Great Green Wall: How does Africa want to stop desertification and protect itself from the Sahara? (6 photos)
Since 2007, African countries have been implementing an ambitious $33 billion project. Its goal is to plant more than 1 million km² of desert lands. For comparison, this area is comparable to the territory of France and Spain combined. Why the Sahara Desert is expanding, and will Africans be able to conquer nature?
Unnoticed war
The Sahara is the largest desert in the world. She stretches all over Africa and occupies 30% of the continent. But the worst thing is that since the XIX century it is constantly growing. The development of the continent by Europeans led to the fact that that the southern border of the desert is shifting by about 6-10 km per year.
Throughout the 20th century, the Sahara was "advancing" on the Sahel - tropical savanna separating the sands from the jungle. It stretched out like a narrow strip of land 3900 km from the Atlantic Ocean in the west to the shores of the Red Sea in the east. The total area of the region is 3 million km².
Since 1914, droughts have been regularly recorded in the Sahel, leading to massive outbreaks of hunger. They peaked in the 1960s years, when local residents lived for several years with virtually no rain.
North and south of the Sahel - in one part there is already a desert
For 50 years, the number of territories unsuitable for agriculture, decreased by 10% - with all the development of technology and population growth! Today, 300 million Africans living in directly in the savannah belt.
If desertification is not stopped, then by 2050 about 800 million people will lose their food base. It will provoke one of the largest migrant crises and humanitarian disasters in the history of mankind.
Thus, today 21 African countries are leading a real war with nature, trying, if not to stop, then at least to slow down soil degradation and desertification.
Why is the desert expanding?
Central Africa is the most underdeveloped region of the planet. IN agriculture does not use modern fertilizers and machinery. At the land is being used too intensively. Arable lands do not rest, plots are not fertilized. Eventually the soil will degrade.
Uncontrolled grazing has a strong influence on the situation livestock. Animals eat and trample vegetation. Finally, under quarries and mines, as well as for new cities, Africans are massively cutting down forests.
Trees protect the territory from wind erosion, increase moisture and retain water in the soil longer. Leaves become natural fertilizer. In hot climates and dry winds, coming from the Sahara, the lack of forest becomes a detrimental factor for African ecosystem.
Saving Africa?
The Great Green Wall is a strip of forest planted along throughout the Sahel. The width of the forest belt will be 15 km, the length - 7775 km. It is planned to implement the project by planting 37 types of local plants that can thrive in dry climates.
The program is endorsed by many African and international organizations. More than $33 billion has been allocated. Directly involved in the project 21 states. It is planned that by 2030, when the project will be completed, there will be 10 million jobs.
Of course, the program involves working with local population. Farmers will be taught to leave the land fallow, pastoralists oblige to watch the animals or create pens for them.

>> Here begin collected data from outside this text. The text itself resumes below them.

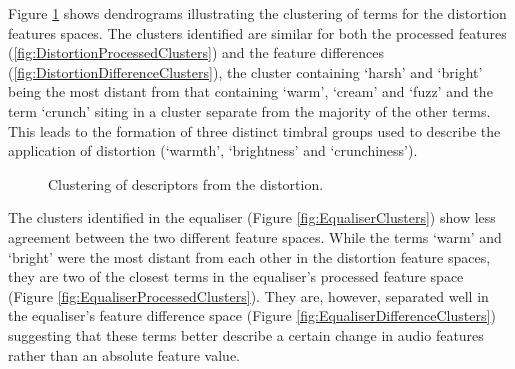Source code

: 		Figure \ref{fig:DistortionClusters} shows dendrograms illustrating the clustering of terms for the
		distortion features spaces. The clusters identified are similar for both the processed features
		(\ref{fig:DistortionProcessedClusters}) and the feature differences
		(\ref{fig:DistortionDifferenceClusters}), the cluster containing `harsh' and `bright' being the most distant
		from that containing `warm', `cream' and `fuzz' and the term `crunch' siting in a cluster separate from the
		majority of the other terms. This leads to the formation of three distinct timbral groups used to describe
		the application of distortion (`warmth', `brightness' and `crunchiness'). 

		\begin{figure}[h!]
			\centering
			\qquad
			\caption{Clustering of descriptors from the distortion.}
			\label{fig:DistortionClusters}
		\end{figure}
		
		The clusters identified in the equaliser (Figure \ref{fig:EqualiserClusters}) show less agreement between
		the two different feature spaces. While the terms `warm' and `bright' were the most distant from each other
		in the distortion feature spaces, they are two of the closest terms in the equaliser's processed feature
		space (Figure \ref{fig:EqualiserProcessedClusters}). They are, however, separated well in the equaliser's
		feature difference space (Figure \ref{fig:EqualiserDifferenceClusters}) suggesting that these terms better
		describe a certain change in audio features rather than an absolute feature value.

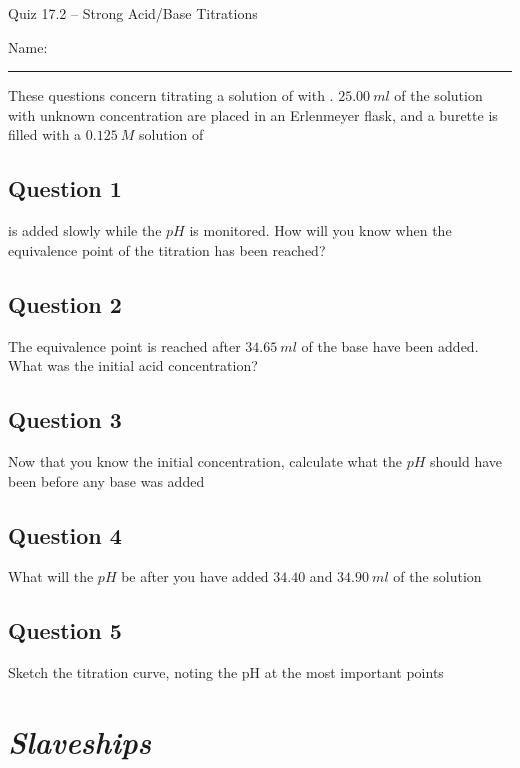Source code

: \documentclass[11pt, letterpaper]{memoir}
\begin{document}
	\begin{center}
		{\large	Quiz 17.2 -- Strong Acid/Base Titrations}
	\end{center}
	{\large Name: \rule[-1mm]{4in}{.1pt} 

	\noindent These questions concern titrating a solution of  with . $25.00~ml$ of the  solution with unknown concentration are placed in an Erlenmeyer flask, and a burette is filled with a $0.125~M$ solution of 
	\subsection*{Question 1}
	 is added slowly while the $pH$ is monitored. How will you know when the equivalence point of the titration has been reached?
	
	\vspace{3em}
	\subsection*{Question 2}
	The equivalence point is reached after $34.65~ml$ of the base have been added. \\What was the initial acid concentration?
	
	\vspace{3em}
	\subsection*{Question 3}
	Now that you know the initial concentration, calculate what the $pH$ should have been before any base was added
	
	\vspace{3em}
	\subsection*{Question 4}
	What will the $pH$ be after you have added $34.40$ and $34.90~ml$ of the  solution
	
	\vspace{6em}
	\subsection*{Question 5}
	Sketch the titration curve, noting the pH at the most important points
	\newpage
	\pagestyle{empty}
	\addtocounter{page}{-1}
\section*{\emph{Slaveships}}
}
\end{document}
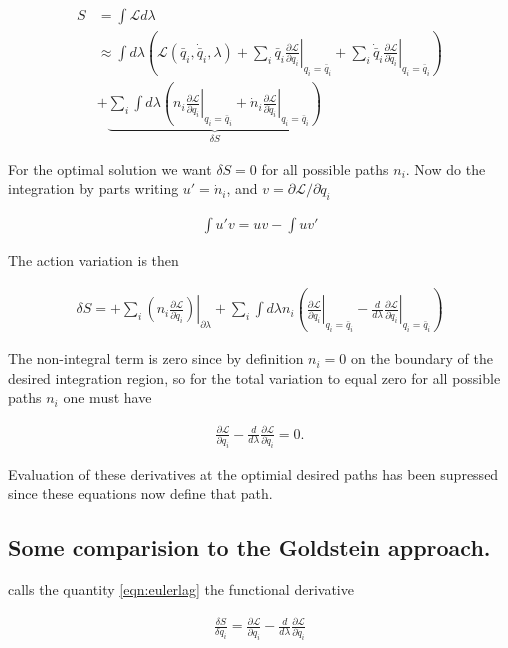 \documentclass{article}
\newcommand{\LL}[0]{\mathcal{L}}
\newcommand{\qdot}[0]{\dot{q}}
\newcommand{\ndot}[0]{\dot{n}}
\newcommand{\qbar}[0]{\bar{q}}
\newcommand{\qdotbar}[0]{\dot{\bar{q}}}
\newcommand{\PD}[2]{\frac{\partial {#2}}{\partial {#1}}}
\begin{document}
\begin{align*}
S &= \int \LL d\lambda \\
&\approx
\int d\lambda 
\left(
\LL(\qbar_i, \qdotbar_i, \lambda)
+ \sum_i \qbar_i \left. \PD{q_i}{\LL} \right\vert_{q_i = \qbar_i}
+ \sum_i \qdotbar_i \left. \PD{\qdot_i}{\LL} \right\vert_{q_i = \qbar_i}
\right) \\
&+
\underbrace{
\sum_i \int d\lambda
\left(
n_i \left. \PD{q_i}{\LL} \right\vert_{q_i = \qbar_i}
+\ndot_i \left. \PD{\qdot_i}{\LL} \right\vert_{q_i = \qbar_i}
\right)
}_{\delta S}
\end{align*}

For the optimal solution we want $\delta S = 0$ for all possible paths $n_i$.  Now do the integration by parts writing
$u' = \ndot_i$, and $v = \partial \LL/{\partial \qdot_i}$ 

\begin{align*}
\int u' v = u v - \int u v'
\end{align*}

The action variation is then

\begin{align*}
\delta S =
+ \sum_i \left. \left( n_i \PD{\qdot_i}{\LL} \right) \right\vert_{\partial \lambda}
+ \sum_i \int d\lambda n_i
\left(
\left. \PD{q_i}{\LL} \right\vert_{q_i = \qbar_i}
-\frac{d}{d\lambda} \left. \PD{\qdot_i}{\LL} \right\vert_{q_i = \qbar_i}
\right)
\end{align*}

The non-integral term is zero since by definition $n_i = 0$ on the boundary of the desired integration region, so for the
total variation to equal zero for all possible paths $n_i$ one must have

\begin{align}\label{eqn:eulerlag}
\PD{q_i}{\LL} -\frac{d}{d\lambda} \PD{\qdot_i}{\LL} = 0.
\end{align}

Evaluation of these derivatives at the optimial desired paths has been supressed since these equations now define that path.

\subsection{ Some comparision to the Goldstein approach. }

\cite{goldstein1951cm} calls the quantity \ref{eqn:eulerlag} the functional derivative

\begin{align*}
\frac{\delta S}{\delta q_i} = \PD{q_i}{\LL} -\frac{d}{d\lambda} \PD{\qdot_i}{\LL}
\end{align*}
\end{document}
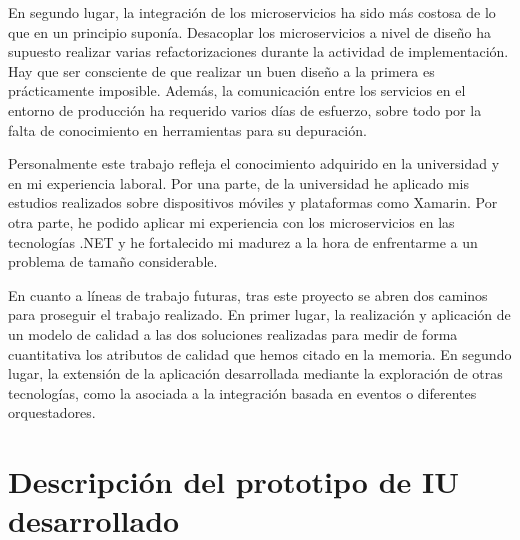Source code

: \documentclass[11pt,spanish,listoffigures]{tfgetsinf}
\begin{document}
En segundo lugar, la integración de los microservicios ha sido más costosa de lo que en un principio suponía. Desacoplar los microservicios a nivel de diseño ha supuesto realizar varias refactorizaciones durante la actividad de implementación. Hay que ser consciente de que realizar un buen diseño a la primera es prácticamente imposible. Además, la comunicación entre los servicios en el entorno de producción ha requerido varios días de esfuerzo, sobre todo por la falta de conocimiento en herramientas para su depuración.

Personalmente este trabajo refleja el conocimiento adquirido en la universidad y en mi experiencia laboral. Por una parte, de la universidad he aplicado mis estudios realizados sobre dispositivos móviles y plataformas como Xamarin. Por otra parte, he podido aplicar mi experiencia con los microservicios en las tecnologías .NET y he fortalecido mi madurez a la hora de enfrentarme a un problema de tamaño considerable.

En cuanto a líneas de trabajo futuras, tras este proyecto se abren dos caminos para proseguir el trabajo realizado. En primer lugar, la realización y aplicación de un modelo de calidad a las dos soluciones realizadas para medir de forma cuantitativa los atributos de calidad que hemos citado en la memoria. En segundo lugar, la extensión de la aplicación desarrollada mediante la exploración de otras tecnologías, como la asociada a la integración basada en eventos o diferentes orquestadores.


\renewcommand{\bibname}{Referencias}




\APPENDIX

%

\chapter{Descripción del prototipo de IU desarrollado} \label{ch:ModeloNavegacion}
\end{document}
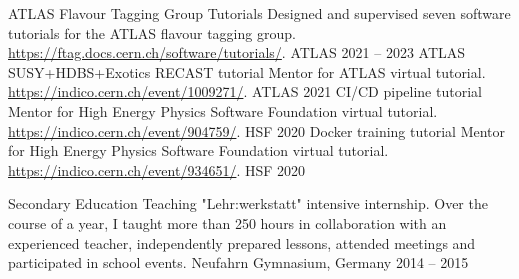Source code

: \begin{cvhonors}
    \cvhonor
      {ATLAS Flavour Tagging Group Tutorials} %
      {Designed and supervised seven software tutorials for the ATLAS flavour tagging group. \href{Weblink}{https://ftag.docs.cern.ch/software/tutorials/}.} %
      {ATLAS} %
      {2021 -- 2023} %
    \cvhonor
      {ATLAS SUSY+HDBS+Exotics RECAST tutorial} %
      {Mentor for ATLAS virtual tutorial. \href{Indico agenda}{https://indico.cern.ch/event/1009271/}.} %
      {ATLAS} %
      {2021} %
    \cvhonor
      {CI/CD pipeline tutorial} %
      {Mentor for High Energy Physics Software Foundation virtual tutorial. \href{Indico agenda}{https://indico.cern.ch/event/904759/}.} %
      {HSF} %
      {2020} %
    \cvhonor
      {Docker training tutorial} %
      {Mentor for High Energy Physics Software Foundation virtual tutorial. \href{Indico agenda}{https://indico.cern.ch/event/934651/}.} %
      {HSF} %
      {2020} %

    \cvhonor
      {Secondary Education Teaching} %
      {"Lehr:werkstatt" intensive internship. Over the course of a year, I taught more than 250 hours in collaboration with an experienced teacher, independently prepared lessons, attended meetings and participated in school events.} %
      {Neufahrn Gymnasium, Germany} %
      {2014 -- 2015} %
\end{cvhonors}
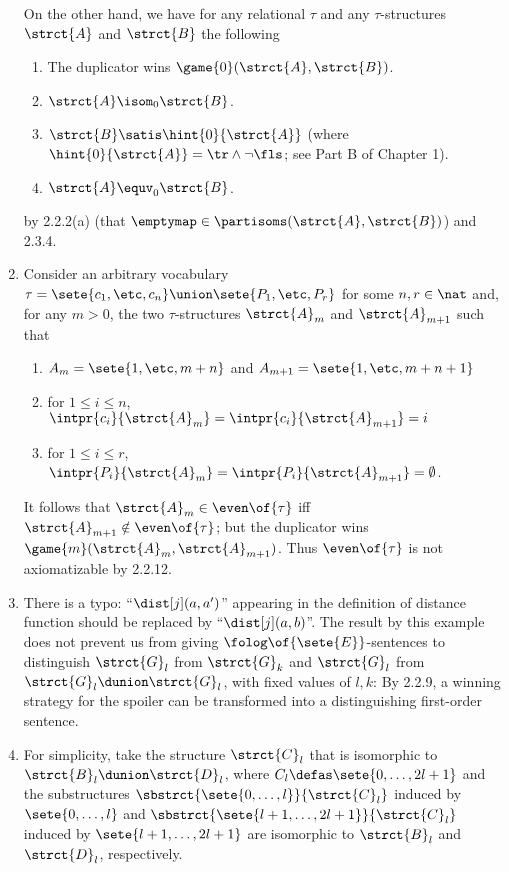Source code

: \begin{enumerate}[1.]
On the other hand, we have for any relational $\tau$ and any $\tau$-structures $\strct{A}$ and $\strct{B}$ the following
\begin{enumerate}[(1)]
\item The duplicator wins $\game{0}(\strct{A}, \strct{B})$.
\item $\strct{A} \isom_0 \strct{B}$.
\item $\strct{B} \satis \hint{0}{\strct{A}}$ (where $\hint{0}{\strct{A}} = \tr \land \neg\fls$; see Part B of Chapter 1).
\item $\strct{A} \equv_0 \strct{B}$.
\end{enumerate}
by 2.2.2(a) (that $\emptymap \in \partisoms(\strct{A}, \strct{B})$) and 2.3.4.
%
\item {} Consider an arbitrary vocabulary $\tau = \sete{c_1, \etc, c_n} \union \sete{P_1, \etc, P_r}$ for some $n, r \in \nat$ and, for any $m > 0$, the two $\tau$-structures $\strct{A}_m$ and $\strct{A}_{m + 1}$ such that
\begin{enumerate}[(1)]
\item $A_m = \sete{1, \etc, m + n}$ and $A_{m + 1} = \sete{1, \etc, m + n + 1}$
\item for $1 \leq i \leq n$, $\intpr{c_i}{\strct{A}_m} = \intpr{c_i}{\strct{A}_{m + 1}} = i$
\item for $1 \leq i \leq r$, $\intpr{P_i}{\strct{A}_m} = \intpr{P_i}{\strct{A}_{m + 1}} = \emptyset$.
\end{enumerate}
It follows that $\strct{A}_m \in \even\of{\tau}$ iff $\strct{A}_{m + 1} \notin \even\of{\tau}$; but the duplicator wins $\game{m}(\strct{A}_m, \strct{A}_{m + 1})$. Thus $\even\of{\tau}$ is not axiomatizable by 2.2.12.
%
\item {} There is a typo: ``$\dist[j](a, a')$'' appearing in the definition of distance function should be replaced by ``$\dist[j](a, b)$''.
\newpar
The result by this example does not prevent us from giving $\folog\of{\sete{E}}$-sentences to distinguish $\strct{G}_l$ from $\strct{G}_k$ and $\strct{G}_l$ from $\strct{G}_l \dunion \strct{G}_l$, with fixed values of $l, k$: By 2.2.9, a winning strategy for the spoiler can be transformed into a distinguishing first-order sentence.
%
\item {} For simplicity, take the structure $\strct{C}_l$ that is isomorphic to $\strct{B}_l \dunion \strct{D}_l$, where $C_l \defas \sete{0, \ldots, 2l + 1}$ and the substructures $\sbstrct{\sete{0, \ldots, l}}{\strct{C}_l}$ induced by $\sete{0, \ldots, l}$ and $\sbstrct{\sete{l + 1, \ldots, 2l + 1}}{\strct{C}_l}$ induced by $\sete{l + 1, \ldots, 2l + 1}$ are isomorphic to $\strct{B}_l$ and $\strct{D}_l$, respectively.

\end{enumerate}
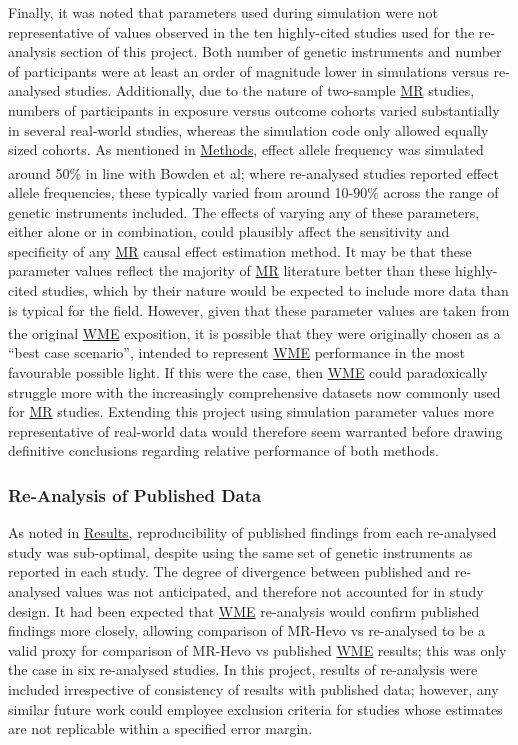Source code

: \documentclass[
]{article}
\begin{document}
Finally, it was noted that parameters used during simulation were not representative of values observed in the ten highly-cited studies used for the re-analysis section of this project. Both number of genetic instruments and number of participants were at least an order of magnitude lower in simulations versus re-analysed studies. Additionally, due to the nature of two-sample \hyperref[acronyms_MR]{MR} studies, numbers of participants in exposure versus outcome cohorts varied substantially in several real-world studies, whereas the simulation code only allowed equally sized cohorts. As mentioned in \hyperref[methods]{Methods}, effect allele frequency was simulated around 50\% in line with Bowden et al\textsuperscript{}; where re-analysed studies reported effect allele frequencies, these typically varied from around 10-90\% across the range of genetic instruments included. The effects of varying any of these parameters, either alone or in combination, could plausibly affect the sensitivity and specificity of any \hyperref[acronyms_MR]{MR} causal effect estimation method. It may be that these parameter values reflect the majority of \hyperref[acronyms_MR]{MR} literature better than these highly-cited studies, which by their nature would be expected to include more data than is typical for the field. However, given that these parameter values are taken from the original \hyperref[acronyms_WME]{WME} exposition\textsuperscript{}, it is possible that they were originally chosen as a ``best case scenario'', intended to represent \hyperref[acronyms_WME]{WME} performance in the most favourable possible light. If this were the case, then \hyperref[acronyms_WME]{WME} could paradoxically struggle more with the increasingly comprehensive datasets now commonly used for \hyperref[acronyms_MR]{MR} studies. Extending this project using simulation parameter values more representative of real-world data would therefore seem warranted before drawing definitive conclusions regarding relative performance of both methods.

\subsubsection{Re-Analysis of Published Data}\label{lim-cite}

As noted in \hyperref[results]{Results}, reproducibility of published findings from each re-analysed study was sub-optimal, despite using the same set of genetic instruments as reported in each study. The degree of divergence between published and re-analysed values was not anticipated, and therefore not accounted for in study design. It had been expected that \hyperref[acronyms_WME]{WME} re-analysis would confirm published findings more closely, allowing comparison of MR-Hevo vs re-analysed to be a valid proxy for comparison of MR-Hevo vs published \hyperref[acronyms_WME]{WME} results; this was only the case in six re-analysed studies. In this project, results of re-analysis were included irrespective of consistency of results with published data; however, any similar future work could employee exclusion criteria for studies whose estimates are not replicable within a specified error margin.
\end{document}
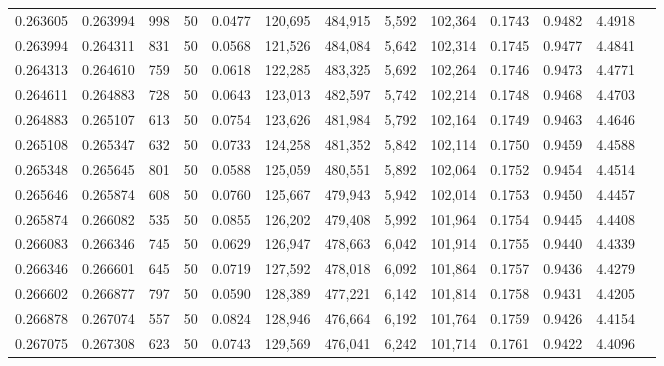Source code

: \begin{tabular}{rrrrrrrrrrrrr}
0.263605 & 0.263994 &   998 &  50 &                                     0.0477 & 120,695 & 484,915 &   5,592 & 102,364 & 0.1743 & 0.9482 & 4.4918 \\
0.263994 & 0.264311 &   831 &  50 &                                     0.0568 & 121,526 & 484,084 &   5,642 & 102,314 & 0.1745 & 0.9477 & 4.4841 \\
0.264313 & 0.264610 &   759 &  50 &                                     0.0618 & 122,285 & 483,325 &   5,692 & 102,264 & 0.1746 & 0.9473 & 4.4771 \\
0.264611 & 0.264883 &   728 &  50 &                                     0.0643 & 123,013 & 482,597 &   5,742 & 102,214 & 0.1748 & 0.9468 & 4.4703 \\
0.264883 & 0.265107 &   613 &  50 &                                     0.0754 & 123,626 & 481,984 &   5,792 & 102,164 & 0.1749 & 0.9463 & 4.4646 \\
0.265108 & 0.265347 &   632 &  50 &                                     0.0733 & 124,258 & 481,352 &   5,842 & 102,114 & 0.1750 & 0.9459 & 4.4588 \\
0.265348 & 0.265645 &   801 &  50 &                                     0.0588 & 125,059 & 480,551 &   5,892 & 102,064 & 0.1752 & 0.9454 & 4.4514 \\
0.265646 & 0.265874 &   608 &  50 &                                     0.0760 & 125,667 & 479,943 &   5,942 & 102,014 & 0.1753 & 0.9450 & 4.4457 \\
0.265874 & 0.266082 &   535 &  50 &                                     0.0855 & 126,202 & 479,408 &   5,992 & 101,964 & 0.1754 & 0.9445 & 4.4408 \\
0.266083 & 0.266346 &   745 &  50 &                                     0.0629 & 126,947 & 478,663 &   6,042 & 101,914 & 0.1755 & 0.9440 & 4.4339 \\
0.266346 & 0.266601 &   645 &  50 &                                     0.0719 & 127,592 & 478,018 &   6,092 & 101,864 & 0.1757 & 0.9436 & 4.4279 \\
0.266602 & 0.266877 &   797 &  50 &                                     0.0590 & 128,389 & 477,221 &   6,142 & 101,814 & 0.1758 & 0.9431 & 4.4205 \\
0.266878 & 0.267074 &   557 &  50 &                                     0.0824 & 128,946 & 476,664 &   6,192 & 101,764 & 0.1759 & 0.9426 & 4.4154 \\
0.267075 & 0.267308 &   623 &  50 &                                     0.0743 & 129,569 & 476,041 &   6,242 & 101,714 & 0.1761 & 0.9422 & 4.4096 \\

\end{tabular}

However, the project is progressing slowly and poorly. For 16 years Africans planted only 4% of the proposed forest belt. Project completed less than 15%.
The main obstacle is the lack of proper financing. Africa is not a rich region, and the money allocated by Europe do not reach the project. Corruption and lack of the willingness of the population to follow the new rules.
Imagine, 80% of the trees planted during the project died. Some plants withered due to negligence and lack of attention from workers. Others were eaten by livestock. Some Africans, without thinking about the future, purposefully destroy young trees for wood and fuel.
However, there are still some successes. In Nigeria About 35 million hectares of land have already been restored in Senegal and Ethiopia. work received 350 thousand people. $8 billion spent.
Summing up the losses and subtotals of the project, Western investors are in no hurry to allocate money. It's safe to say that Africa is losing this war. By the way, China also has its own "Green Wall", and the Chinese have successfully implemented their project. Maybe, should Africans learn from them?